If all the members of Set S above are integers between 0 and 9, inclusive, and x ≤ y, what is the value of y?

(1) The range of the set is 5 greater than its least element.
(2) The average (arithmetic mean) of Set S is 2.2 greater than the median.
Statement 1: (6 - 2) = 4 is not equal to (5 + 2) = 7.
Hence, either 2 is not the least element of S or 6 is not the greatest element of S.
We have following scenarios
  • 1. x ≤ y ≤ 2 < 6
    6 is the largest element and x is the least element.
    Hence, (6 - x) = (x + 5) --> x = 1/2 --> Not possible as x is not an integer

    2. x ≤ 2 < 6 ≤ y
    y is the largest element and x is the least element.
    Hence, (y - x) = (x + 5) --> x = (y - 5)/2
    As x must be integer, (y - 5) must be even.
    Hence, y must be odd.
    Possible values of y are 7 and 9 as we assumed y > 6.

    There are few more scenarios possible but as we have already found two possible values of y, we can say that this statement is not sufficient
Not sufficient

Statement 2: If both or either of x or y are less than or equal to 2, then median of S will be 2. Hence, average of S is (2 + 2.2) = 4.2 --> Sum of all elements = 5*(4.2) = 21
Hence, (x + y) = (21 - 6 - 2 - 2) = 11
Hence, possible pairs of x and y is (2 and 9) as other possible pairs will result in both x and y greater than 2.

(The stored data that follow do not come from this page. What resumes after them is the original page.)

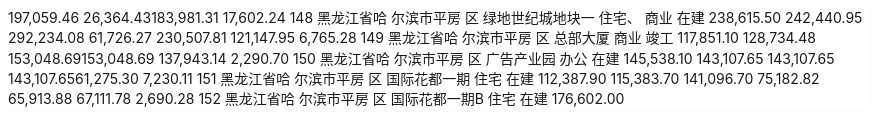 197,059.46
26,364.43183,981.31
17,602.24
148
黑龙江省哈
尔滨市平房
区
绿地世纪城地块一
住宅、
商业
在建
238,615.50
242,440.95
292,234.08
61,726.27
230,507.81
121,147.95
6,765.28
149
黑龙江省哈
尔滨市平房
区
总部大厦
商业
竣工
117,851.10
128,734.48
153,048.69153,048.69
137,943.14
2,290.70
150
黑龙江省哈
尔滨市平房
区
广告产业园
办公
在建
145,538.10
143,107.65
143,107.65
143,107.6561,275.30
7,230.11
151
黑龙江省哈
尔滨市平房
区
国际花都一期
住宅
在建
112,387.90
115,383.70
141,096.70
75,182.82
65,913.88
67,111.78
2,690.28
152
黑龙江省哈
尔滨市平房
区
国际花都一期B
住宅
在建
176,602.00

And if both of x and y are greater than 2, then median of S will be x.
Hence, average of S = (x + 2.2)
Hence, (x + y) = 5*(x + 2.2) - (6 + 2 + 2) = (5x + 11 - 10) = (5x + 1)
Hence, y = (4x + 1)
Possible pairs of x and y are (1 and 5) and (2 and 9). But in both cases x is less than or equal to 2 which is contradictory to our assumption.

Hence, only possible value of y is 9.

Sufficient

The correct answer is B.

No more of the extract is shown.